Assigned task: Write down, unchanged, the entries from the first line through the line holding "abstraction from implementation)". Include no other line.

Saved data entries:
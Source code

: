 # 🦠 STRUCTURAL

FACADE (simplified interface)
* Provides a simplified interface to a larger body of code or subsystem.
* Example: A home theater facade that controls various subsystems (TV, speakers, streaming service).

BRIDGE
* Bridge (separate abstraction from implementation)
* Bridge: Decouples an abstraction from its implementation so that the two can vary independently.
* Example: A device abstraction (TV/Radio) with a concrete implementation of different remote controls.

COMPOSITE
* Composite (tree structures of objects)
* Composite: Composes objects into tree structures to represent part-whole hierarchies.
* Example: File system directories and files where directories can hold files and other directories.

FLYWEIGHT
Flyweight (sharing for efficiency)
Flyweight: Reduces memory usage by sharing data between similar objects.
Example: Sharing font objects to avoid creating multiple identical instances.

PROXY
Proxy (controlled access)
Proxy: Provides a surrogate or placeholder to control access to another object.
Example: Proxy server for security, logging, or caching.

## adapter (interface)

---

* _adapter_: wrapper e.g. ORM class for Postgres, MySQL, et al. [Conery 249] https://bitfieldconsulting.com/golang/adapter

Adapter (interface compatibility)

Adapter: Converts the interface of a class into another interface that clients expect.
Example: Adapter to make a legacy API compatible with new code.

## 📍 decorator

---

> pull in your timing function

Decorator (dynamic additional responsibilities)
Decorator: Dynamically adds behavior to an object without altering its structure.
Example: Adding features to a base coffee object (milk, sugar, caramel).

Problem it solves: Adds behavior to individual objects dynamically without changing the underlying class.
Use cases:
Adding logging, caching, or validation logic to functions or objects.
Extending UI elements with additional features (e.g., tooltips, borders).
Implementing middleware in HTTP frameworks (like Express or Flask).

Result of this task:
Source code

: # 🦠 STRUCTURAL

FACADE (simplified interface)
* Provides a simplified interface to a larger body of code or subsystem.
* Example: A home theater facade that controls various subsystems (TV, speakers, streaming service).

BRIDGE
* Bridge (separate abstraction from implementation)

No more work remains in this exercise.